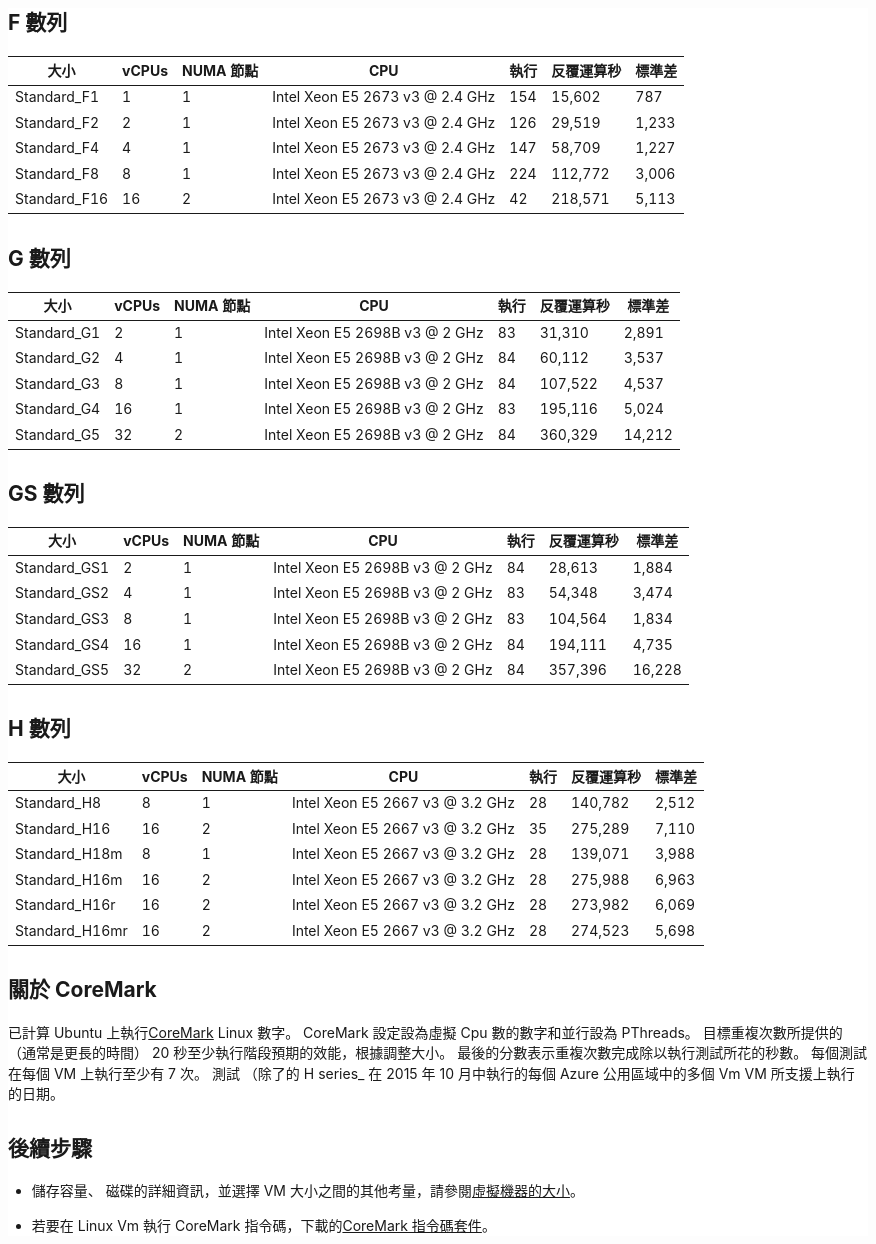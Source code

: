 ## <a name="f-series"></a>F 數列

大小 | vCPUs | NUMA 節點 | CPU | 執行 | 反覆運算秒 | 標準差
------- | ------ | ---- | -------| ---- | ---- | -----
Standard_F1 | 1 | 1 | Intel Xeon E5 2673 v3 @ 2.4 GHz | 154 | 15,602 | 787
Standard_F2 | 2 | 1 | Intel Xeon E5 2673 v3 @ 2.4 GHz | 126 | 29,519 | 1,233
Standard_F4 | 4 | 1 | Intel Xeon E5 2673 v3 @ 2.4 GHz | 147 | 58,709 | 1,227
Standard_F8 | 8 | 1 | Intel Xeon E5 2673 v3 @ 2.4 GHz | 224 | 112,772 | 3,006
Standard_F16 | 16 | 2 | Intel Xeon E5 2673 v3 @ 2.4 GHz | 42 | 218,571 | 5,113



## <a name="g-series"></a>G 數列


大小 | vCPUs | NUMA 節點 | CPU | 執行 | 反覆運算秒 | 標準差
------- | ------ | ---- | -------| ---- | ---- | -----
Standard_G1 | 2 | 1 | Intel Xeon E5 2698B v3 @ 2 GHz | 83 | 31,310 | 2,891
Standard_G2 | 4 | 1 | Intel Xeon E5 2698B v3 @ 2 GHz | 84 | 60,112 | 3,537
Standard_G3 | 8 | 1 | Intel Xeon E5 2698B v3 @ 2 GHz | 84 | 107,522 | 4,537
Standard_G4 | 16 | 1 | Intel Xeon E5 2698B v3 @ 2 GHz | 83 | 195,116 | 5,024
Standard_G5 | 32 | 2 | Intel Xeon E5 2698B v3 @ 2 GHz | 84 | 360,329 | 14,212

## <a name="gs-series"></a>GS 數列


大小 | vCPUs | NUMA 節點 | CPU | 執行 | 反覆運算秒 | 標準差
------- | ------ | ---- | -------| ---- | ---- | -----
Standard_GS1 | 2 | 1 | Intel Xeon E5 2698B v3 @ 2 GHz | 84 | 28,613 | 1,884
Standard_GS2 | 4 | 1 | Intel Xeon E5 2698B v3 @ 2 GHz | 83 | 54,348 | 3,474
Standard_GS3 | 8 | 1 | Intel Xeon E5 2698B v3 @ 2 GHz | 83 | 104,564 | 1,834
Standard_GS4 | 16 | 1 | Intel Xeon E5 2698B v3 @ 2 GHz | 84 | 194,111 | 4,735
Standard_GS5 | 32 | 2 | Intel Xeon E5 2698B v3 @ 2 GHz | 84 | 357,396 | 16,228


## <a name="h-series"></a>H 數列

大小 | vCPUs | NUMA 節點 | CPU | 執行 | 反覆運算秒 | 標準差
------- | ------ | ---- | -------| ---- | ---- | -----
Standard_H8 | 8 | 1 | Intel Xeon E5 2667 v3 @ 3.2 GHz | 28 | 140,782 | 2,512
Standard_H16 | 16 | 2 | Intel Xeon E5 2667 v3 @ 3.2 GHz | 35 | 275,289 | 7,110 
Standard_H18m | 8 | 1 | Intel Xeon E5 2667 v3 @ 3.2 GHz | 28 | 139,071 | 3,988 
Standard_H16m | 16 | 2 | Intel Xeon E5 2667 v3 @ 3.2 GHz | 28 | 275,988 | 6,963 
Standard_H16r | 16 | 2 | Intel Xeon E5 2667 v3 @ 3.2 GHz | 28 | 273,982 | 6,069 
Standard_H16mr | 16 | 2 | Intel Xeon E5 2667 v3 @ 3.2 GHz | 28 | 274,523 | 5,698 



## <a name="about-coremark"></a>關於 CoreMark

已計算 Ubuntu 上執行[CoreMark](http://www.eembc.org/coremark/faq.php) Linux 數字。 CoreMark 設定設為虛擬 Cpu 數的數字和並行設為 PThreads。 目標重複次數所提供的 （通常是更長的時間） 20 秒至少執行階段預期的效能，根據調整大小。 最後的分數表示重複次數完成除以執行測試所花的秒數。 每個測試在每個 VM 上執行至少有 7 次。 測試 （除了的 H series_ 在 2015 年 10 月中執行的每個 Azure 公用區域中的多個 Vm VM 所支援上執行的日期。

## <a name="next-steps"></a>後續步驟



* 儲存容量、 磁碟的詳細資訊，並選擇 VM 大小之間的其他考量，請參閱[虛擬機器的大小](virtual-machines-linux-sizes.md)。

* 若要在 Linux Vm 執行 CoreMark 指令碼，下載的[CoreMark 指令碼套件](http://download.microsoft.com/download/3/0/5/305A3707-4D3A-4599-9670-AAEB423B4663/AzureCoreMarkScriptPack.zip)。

Aim of the exercise: Set down all of the entries exactly. Leave the pictures out.

Answer space:
Source code

: ## <a name="f-series"></a>F 數列

大小 | vCPUs | NUMA 節點 | CPU | 執行 | 反覆運算秒 | 標準差
------- | ------ | ---- | -------| ---- | ---- | -----
Standard_F1 | 1 | 1 | Intel Xeon E5 2673 v3 @ 2.4 GHz | 154 | 15,602 | 787
Standard_F2 | 2 | 1 | Intel Xeon E5 2673 v3 @ 2.4 GHz | 126 | 29,519 | 1,233
Standard_F4 | 4 | 1 | Intel Xeon E5 2673 v3 @ 2.4 GHz | 147 | 58,709 | 1,227
Standard_F8 | 8 | 1 | Intel Xeon E5 2673 v3 @ 2.4 GHz | 224 | 112,772 | 3,006
Standard_F16 | 16 | 2 | Intel Xeon E5 2673 v3 @ 2.4 GHz | 42 | 218,571 | 5,113



## <a name="g-series"></a>G 數列


大小 | vCPUs | NUMA 節點 | CPU | 執行 | 反覆運算秒 | 標準差
------- | ------ | ---- | -------| ---- | ---- | -----
Standard_G1 | 2 | 1 | Intel Xeon E5 2698B v3 @ 2 GHz | 83 | 31,310 | 2,891
Standard_G2 | 4 | 1 | Intel Xeon E5 2698B v3 @ 2 GHz | 84 | 60,112 | 3,537
Standard_G3 | 8 | 1 | Intel Xeon E5 2698B v3 @ 2 GHz | 84 | 107,522 | 4,537
Standard_G4 | 16 | 1 | Intel Xeon E5 2698B v3 @ 2 GHz | 83 | 195,116 | 5,024
Standard_G5 | 32 | 2 | Intel Xeon E5 2698B v3 @ 2 GHz | 84 | 360,329 | 14,212

## <a name="gs-series"></a>GS 數列


大小 | vCPUs | NUMA 節點 | CPU | 執行 | 反覆運算秒 | 標準差
------- | ------ | ---- | -------| ---- | ---- | -----
Standard_GS1 | 2 | 1 | Intel Xeon E5 2698B v3 @ 2 GHz | 84 | 28,613 | 1,884
Standard_GS2 | 4 | 1 | Intel Xeon E5 2698B v3 @ 2 GHz | 83 | 54,348 | 3,474
Standard_GS3 | 8 | 1 | Intel Xeon E5 2698B v3 @ 2 GHz | 83 | 104,564 | 1,834
Standard_GS4 | 16 | 1 | Intel Xeon E5 2698B v3 @ 2 GHz | 84 | 194,111 | 4,735
Standard_GS5 | 32 | 2 | Intel Xeon E5 2698B v3 @ 2 GHz | 84 | 357,396 | 16,228


## <a name="h-series"></a>H 數列

大小 | vCPUs | NUMA 節點 | CPU | 執行 | 反覆運算秒 | 標準差
------- | ------ | ---- | -------| ---- | ---- | -----
Standard_H8 | 8 | 1 | Intel Xeon E5 2667 v3 @ 3.2 GHz | 28 | 140,782 | 2,512
Standard_H16 | 16 | 2 | Intel Xeon E5 2667 v3 @ 3.2 GHz | 35 | 275,289 | 7,110 
Standard_H18m | 8 | 1 | Intel Xeon E5 2667 v3 @ 3.2 GHz | 28 | 139,071 | 3,988 
Standard_H16m | 16 | 2 | Intel Xeon E5 2667 v3 @ 3.2 GHz | 28 | 275,988 | 6,963 
Standard_H16r | 16 | 2 | Intel Xeon E5 2667 v3 @ 3.2 GHz | 28 | 273,982 | 6,069 
Standard_H16mr | 16 | 2 | Intel Xeon E5 2667 v3 @ 3.2 GHz | 28 | 274,523 | 5,698 



## <a name="about-coremark"></a>關於 CoreMark

已計算 Ubuntu 上執行[CoreMark](http://www.eembc.org/coremark/faq.php) Linux 數字。 CoreMark 設定設為虛擬 Cpu 數的數字和並行設為 PThreads。 目標重複次數所提供的 （通常是更長的時間） 20 秒至少執行階段預期的效能，根據調整大小。 最後的分數表示重複次數完成除以執行測試所花的秒數。 每個測試在每個 VM 上執行至少有 7 次。 測試 （除了的 H series_ 在 2015 年 10 月中執行的每個 Azure 公用區域中的多個 Vm VM 所支援上執行的日期。

## <a name="next-steps"></a>後續步驟



* 儲存容量、 磁碟的詳細資訊，並選擇 VM 大小之間的其他考量，請參閱[虛擬機器的大小](virtual-machines-linux-sizes.md)。

* 若要在 Linux Vm 執行 CoreMark 指令碼，下載的[CoreMark 指令碼套件](http://download.microsoft.com/download/3/0/5/305A3707-4D3A-4599-9670-AAEB423B4663/AzureCoreMarkScriptPack.zip)。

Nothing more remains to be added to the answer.